I have my eye on “The James Bond Archives” by Paul Duncan, but will probably wait till I can find one of the Golden Editions in a reasonable price range. I am pretty fortunate to already have the Bentley Limited Edition Versions of “Casino Royale“, “Carte Blanche” (both white and red versions), and “Devil May Care“.
4. When did you read your first Bond novel and which is your favorite?
I picked up a set of Richie Fahey covers in 2006 and started reading “Casino Royale”. I figured, what better time to be introduced to the book series and get amped up for the release of the 2006 film. I still love that original entry in the Bond series and find it to be a very pure expression of how Bond originated, and who he is supposed to be.
5. Do you have any favorite Bond dust jackets in paperback or by continuation authors?
From my own collection, the Michael Gillette covers of the Fleming books are fantastic, and are a favorite of mine. They are a lighter more care-free style, but represent the era of Bond well.
The first five John Gardner novels starting with Chopping’s artwork that were done in a Trompe l’oeil style harken back to Bond’s gritty nature and fit in with the originals well artistically.
Dan Mogford‘s covers for Gardner’s complete series of continuation novels are minimalistic, having both a modern and uniform touch. The Chris Garver cover of “From Russia with Love” blends tattoo art form and the look of Bond nicely.
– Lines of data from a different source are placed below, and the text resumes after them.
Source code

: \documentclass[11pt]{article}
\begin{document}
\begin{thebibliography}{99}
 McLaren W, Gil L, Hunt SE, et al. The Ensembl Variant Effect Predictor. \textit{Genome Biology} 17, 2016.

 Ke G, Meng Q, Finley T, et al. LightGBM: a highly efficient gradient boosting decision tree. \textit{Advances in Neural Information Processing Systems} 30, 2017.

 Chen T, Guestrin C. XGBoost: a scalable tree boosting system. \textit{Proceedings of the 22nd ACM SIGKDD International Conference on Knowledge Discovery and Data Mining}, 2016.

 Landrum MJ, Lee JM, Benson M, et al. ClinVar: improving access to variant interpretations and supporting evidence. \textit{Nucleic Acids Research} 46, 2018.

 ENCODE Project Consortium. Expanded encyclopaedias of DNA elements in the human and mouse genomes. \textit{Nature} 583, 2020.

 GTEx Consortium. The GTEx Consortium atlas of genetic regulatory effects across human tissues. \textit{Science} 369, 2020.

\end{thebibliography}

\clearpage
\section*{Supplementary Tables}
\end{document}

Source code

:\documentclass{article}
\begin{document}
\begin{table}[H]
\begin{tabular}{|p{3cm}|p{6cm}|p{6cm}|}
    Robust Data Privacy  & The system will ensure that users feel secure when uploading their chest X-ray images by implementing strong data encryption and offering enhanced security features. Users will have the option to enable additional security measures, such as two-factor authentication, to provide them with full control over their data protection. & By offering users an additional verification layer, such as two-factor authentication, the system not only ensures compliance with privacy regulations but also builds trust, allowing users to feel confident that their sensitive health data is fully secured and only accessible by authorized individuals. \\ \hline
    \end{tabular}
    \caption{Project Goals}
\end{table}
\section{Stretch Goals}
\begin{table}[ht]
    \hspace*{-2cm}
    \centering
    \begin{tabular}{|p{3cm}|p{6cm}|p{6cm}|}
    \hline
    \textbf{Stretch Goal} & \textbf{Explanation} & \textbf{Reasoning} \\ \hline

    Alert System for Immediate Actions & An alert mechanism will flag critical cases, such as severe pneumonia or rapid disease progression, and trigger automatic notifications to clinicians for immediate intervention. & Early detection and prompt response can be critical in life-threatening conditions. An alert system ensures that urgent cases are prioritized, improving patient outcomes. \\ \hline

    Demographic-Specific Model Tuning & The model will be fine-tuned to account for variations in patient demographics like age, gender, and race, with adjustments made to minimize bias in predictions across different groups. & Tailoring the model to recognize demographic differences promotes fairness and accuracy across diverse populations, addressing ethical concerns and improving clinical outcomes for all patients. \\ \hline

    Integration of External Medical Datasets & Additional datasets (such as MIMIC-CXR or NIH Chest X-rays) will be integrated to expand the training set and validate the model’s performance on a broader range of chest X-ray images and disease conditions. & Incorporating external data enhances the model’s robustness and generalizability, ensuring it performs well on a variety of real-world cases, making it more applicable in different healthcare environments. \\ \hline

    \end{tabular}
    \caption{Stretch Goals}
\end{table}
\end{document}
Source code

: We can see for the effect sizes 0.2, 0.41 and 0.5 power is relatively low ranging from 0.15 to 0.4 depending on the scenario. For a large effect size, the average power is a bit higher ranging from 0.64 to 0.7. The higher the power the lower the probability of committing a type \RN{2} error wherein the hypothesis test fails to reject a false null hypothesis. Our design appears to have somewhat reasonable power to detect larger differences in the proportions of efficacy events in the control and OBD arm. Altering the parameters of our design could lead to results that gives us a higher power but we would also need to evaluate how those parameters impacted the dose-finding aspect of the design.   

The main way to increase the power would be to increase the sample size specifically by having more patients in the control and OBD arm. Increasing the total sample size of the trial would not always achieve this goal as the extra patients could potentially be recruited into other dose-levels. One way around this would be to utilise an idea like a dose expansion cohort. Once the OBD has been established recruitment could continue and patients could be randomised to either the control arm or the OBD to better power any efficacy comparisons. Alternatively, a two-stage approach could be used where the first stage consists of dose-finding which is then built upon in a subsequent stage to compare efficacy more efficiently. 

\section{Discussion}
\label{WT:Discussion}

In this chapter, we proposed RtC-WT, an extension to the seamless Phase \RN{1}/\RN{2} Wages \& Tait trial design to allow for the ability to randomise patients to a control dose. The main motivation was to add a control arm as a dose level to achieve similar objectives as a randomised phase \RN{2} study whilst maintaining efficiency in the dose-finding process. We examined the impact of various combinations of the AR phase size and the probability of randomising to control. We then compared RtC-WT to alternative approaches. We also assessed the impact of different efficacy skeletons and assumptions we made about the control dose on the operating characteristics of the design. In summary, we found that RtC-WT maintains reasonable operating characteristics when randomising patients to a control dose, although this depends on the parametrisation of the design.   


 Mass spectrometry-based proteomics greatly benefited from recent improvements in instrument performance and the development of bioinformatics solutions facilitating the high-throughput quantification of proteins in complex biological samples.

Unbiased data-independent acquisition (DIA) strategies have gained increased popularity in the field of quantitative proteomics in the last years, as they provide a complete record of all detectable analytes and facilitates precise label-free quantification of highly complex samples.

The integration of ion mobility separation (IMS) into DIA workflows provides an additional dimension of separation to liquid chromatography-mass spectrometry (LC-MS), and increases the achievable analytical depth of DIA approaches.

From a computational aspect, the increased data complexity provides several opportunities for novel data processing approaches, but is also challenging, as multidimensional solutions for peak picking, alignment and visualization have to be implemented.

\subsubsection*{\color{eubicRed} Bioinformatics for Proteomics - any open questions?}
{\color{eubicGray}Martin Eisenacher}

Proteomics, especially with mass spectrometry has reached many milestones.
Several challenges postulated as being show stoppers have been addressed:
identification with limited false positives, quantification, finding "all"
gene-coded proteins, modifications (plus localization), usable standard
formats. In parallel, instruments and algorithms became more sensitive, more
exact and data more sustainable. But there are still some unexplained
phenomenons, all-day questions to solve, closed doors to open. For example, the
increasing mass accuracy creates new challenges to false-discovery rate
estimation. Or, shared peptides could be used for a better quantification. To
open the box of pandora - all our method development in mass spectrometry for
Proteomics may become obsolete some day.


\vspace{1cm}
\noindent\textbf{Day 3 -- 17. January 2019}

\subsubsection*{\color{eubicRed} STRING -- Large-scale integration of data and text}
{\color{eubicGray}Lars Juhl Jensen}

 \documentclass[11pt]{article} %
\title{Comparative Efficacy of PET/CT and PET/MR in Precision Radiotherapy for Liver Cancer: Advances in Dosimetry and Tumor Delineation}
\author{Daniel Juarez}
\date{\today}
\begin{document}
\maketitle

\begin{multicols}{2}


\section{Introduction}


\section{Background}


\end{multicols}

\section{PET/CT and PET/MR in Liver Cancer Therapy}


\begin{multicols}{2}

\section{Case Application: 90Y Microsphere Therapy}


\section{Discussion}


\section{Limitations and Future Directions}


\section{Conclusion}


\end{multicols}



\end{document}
I am also a fan of the Penguin Modern Classics cover for “The Blofeld Trilogy” and find the unseen villain sitting in an armchair smoking to be very foreboding and suspenseful. The Penguin Publishing hardback version of “Quantum of Solace” is very unique as well with its file folder style slip cover.
All these covers are very interesting to me, and pull me into the story that follows within their pages.
Nick Dunnebacke is an Administrator for Hollywheels Movie Car Club https://www.facebook.com/HollywheelsMovieCarClub
4 thoughts on “Field Report: Nick Dunnebacke from Hollywheels Movie Car Club”
I’m pleased you like the Luxury Kindle Cover from ‘Klevercase’. I had them bespoke me one with Chopping’s FRWL in their gilt edge range. It’s absolutely fabulous and I’ve never had more favourable compliments about an accessory. Unfortunately however, I think they’ve discontinued them which is a damn shame because correctly marketed, they’d have been a huge success.
Loved your field report and it reminded me how good the artwork for Gardner’s ‘Role Of Honour’ is. Frankly, I think it’s up there with Chopping.
Thank you for taking an interest in my posting. I was a little too late on the Klevercase offering I found out as they informed me that they stopped doing them. This wasn’t a problem for me however since I simply commissioned another artist through the same marketplace to do what Klevercase had done previously. Like you I appreciate the homages to Chopping’s art form especially “Nobody Lives Forever”. Again, thanks for reading.
Yes, Trevor Scobie’s work / homage to Chopping are great. It’s a shame either Botten or Scobie were not commissioned for all the Gardner novels.
I agree David. Role of Honour is probably the closest to the true Trompe l’oeil that Chopping employed.